If you’re talking about the internet, online transactions, and electronic payments, unfortunately, you don’t have to wait for winter for it to be “bug” season – there are always plenty of “viruses” and contagions to command your interest!

Among the lastest, are the Shellshock Bug, which we mentioned in last week’s newsletter, as it was breaking.  As a Financial Express article sums it up: “Bash is the Bourne Again Shell (some programmers do pun) which runs on Unix and Unix-like systems. Think of it as the command line—the empty prompt where humans type commands. Bash’s command interpreter, which tells the machine what humans want it to do, is slightly broken. It keeps reading beyond the page. If, for instance, a script sets an environment variable and signals the end of the command, Bash wants to know more. And if a command to wipe the hard disk follows, Bash will silently execute it.”

Bad news indeed, but the same article says perhaps some calm is warranted, since the bug wasn’t announced publicly until patches had been devised. You can read it and decide on your own level of alarm. But even if traditional systems are safe for now, the so-called “Internet of Things” also runs on Unix programming, which the Bash Bug could exploit. This “Internet of Things is the new frontier for everything,” the article says, “including bugs. It will be interesting to see how its promoters deal with their first major bug. Internet servers and home routers are easy to patch remotely, since their owners and manufacturers know where they are and have an interest in protecting them. But swarms of objects like radio-tagged airline luggage, or clouds of chip-sized microsatellites that add up to giant remote sensing antennas, are somewhat autonomous.”

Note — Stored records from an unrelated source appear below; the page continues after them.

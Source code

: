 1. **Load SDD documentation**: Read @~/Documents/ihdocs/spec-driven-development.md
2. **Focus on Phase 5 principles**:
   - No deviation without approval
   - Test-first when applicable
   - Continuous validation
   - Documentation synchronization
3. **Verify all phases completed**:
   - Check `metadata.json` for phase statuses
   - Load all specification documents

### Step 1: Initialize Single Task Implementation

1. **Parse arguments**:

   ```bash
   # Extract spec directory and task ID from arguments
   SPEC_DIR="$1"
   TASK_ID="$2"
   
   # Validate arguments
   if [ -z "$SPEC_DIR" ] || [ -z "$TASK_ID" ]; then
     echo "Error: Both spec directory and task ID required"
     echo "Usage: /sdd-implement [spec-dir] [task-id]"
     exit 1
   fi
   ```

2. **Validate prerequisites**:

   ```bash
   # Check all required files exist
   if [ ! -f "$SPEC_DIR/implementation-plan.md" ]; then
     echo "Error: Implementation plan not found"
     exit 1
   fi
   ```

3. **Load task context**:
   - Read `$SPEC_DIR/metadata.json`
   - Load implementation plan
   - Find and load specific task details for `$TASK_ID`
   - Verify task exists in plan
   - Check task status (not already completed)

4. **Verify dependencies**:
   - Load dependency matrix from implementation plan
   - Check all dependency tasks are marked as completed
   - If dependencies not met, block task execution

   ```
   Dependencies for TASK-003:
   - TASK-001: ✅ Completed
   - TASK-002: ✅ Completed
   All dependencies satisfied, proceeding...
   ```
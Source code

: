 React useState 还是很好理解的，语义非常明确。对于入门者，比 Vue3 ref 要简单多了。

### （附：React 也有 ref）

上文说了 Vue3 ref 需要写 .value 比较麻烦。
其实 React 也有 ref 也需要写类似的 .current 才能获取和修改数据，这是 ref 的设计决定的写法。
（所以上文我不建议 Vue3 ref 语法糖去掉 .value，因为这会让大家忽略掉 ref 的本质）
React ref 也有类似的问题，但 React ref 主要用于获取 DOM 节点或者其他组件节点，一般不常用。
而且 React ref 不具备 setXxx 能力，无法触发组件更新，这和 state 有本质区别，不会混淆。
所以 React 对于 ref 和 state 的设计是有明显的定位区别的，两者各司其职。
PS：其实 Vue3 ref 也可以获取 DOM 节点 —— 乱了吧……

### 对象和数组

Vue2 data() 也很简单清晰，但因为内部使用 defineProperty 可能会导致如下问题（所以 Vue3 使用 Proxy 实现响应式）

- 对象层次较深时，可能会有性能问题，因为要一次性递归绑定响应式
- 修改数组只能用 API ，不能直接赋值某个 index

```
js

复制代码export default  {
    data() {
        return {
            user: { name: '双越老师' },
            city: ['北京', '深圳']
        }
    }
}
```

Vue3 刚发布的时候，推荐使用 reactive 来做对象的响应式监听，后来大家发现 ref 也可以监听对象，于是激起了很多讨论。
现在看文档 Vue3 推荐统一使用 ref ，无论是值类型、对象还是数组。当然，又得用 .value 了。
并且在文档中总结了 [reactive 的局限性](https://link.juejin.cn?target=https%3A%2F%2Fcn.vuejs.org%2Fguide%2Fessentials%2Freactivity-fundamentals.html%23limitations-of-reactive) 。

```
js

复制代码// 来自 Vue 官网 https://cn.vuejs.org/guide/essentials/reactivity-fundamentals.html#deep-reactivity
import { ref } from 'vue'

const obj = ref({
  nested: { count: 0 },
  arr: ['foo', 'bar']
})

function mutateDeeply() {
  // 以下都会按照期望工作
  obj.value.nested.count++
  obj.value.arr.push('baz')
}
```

And speaking of “things,” Wired has a major piece about another security flaw we’d mentioned here, that affecting USB Data sticks. In some instances “the infected USB can impersonate a keyboard to type any keystrokes the attacker chooses on the victim’s machine. Because it affects the firmware of the USB’s microcontroller, that attack program would be stored in the rewritable code that controls the USB’s basic functions, not in its flash memory—even deleting the entire contents of its storage wouldn’t catch the malware.”

As with the Bash exploit, a “bugged” USB stick could be used to take over whole systems and devices. And the problem is so many USB drives are already out there — it may be years and years before their use can be deemed reasonably “safe” again.

However, even bugs can be made vulnerable themselves in the face of a little prevention. But we’re not talking about getting enough exercise or taking your vitamins, in case. Rather, how you can protect the digital assets of your business, and your customers, from malware and infection.

Toward that end, MasterCard has issued tips on how to protect yourself from “phishing” attacks — the same kind of techniques used for the unfortunately infamous Target, Home Depot, and other consumer breaches.

We’ll be presenting MasterCard’s tips over the next couple of blog posts. This week, we focus on some advice about protecting basic ID information — including the MIDs, or Manufacturer’s Identification Number, found on the devices that create the very same electronic network your customers rely on. Among their tips:

*Never disclose MID numbers, terminal ID numbers, acquirer’s bank identification number (BINs), or anything else. After all, payment brands, like MasterCard and others, have this information already, and wouldn’t need it. If you get suspicious calls requesting such info, that’s the hallmark of a “phishing” expedition. What you might do instead is call  your acquirer, or your processor (which would be us, here at AVPS), and report the call.

*Beware suspicious emails, or  “surprise” technician visits, in addition to phone calls, that just don’t seem “kosher.” Once again, you should immediately contact your acquirer or us, at AVPS, to verify the request, or the visit. Tip-offs include any “unscheduled” terminal repair  visits, requesting access to the point-of-sale (POS) equipment. There are times in life where surprises are welcome — POS equipment repair is not one of them.

*Limit employee access  to numbers, like MID numbers, terminal IDs, or the acquirer’s BIN to help prevent the accidental leaking of such information. And of course, don’t physically post such information on registers, computers, terminals, other equipment, desks, etc. It’s not just a “handy reminder” — it may be a hand-off of the very keys to the kingdom, for someone who should never have them.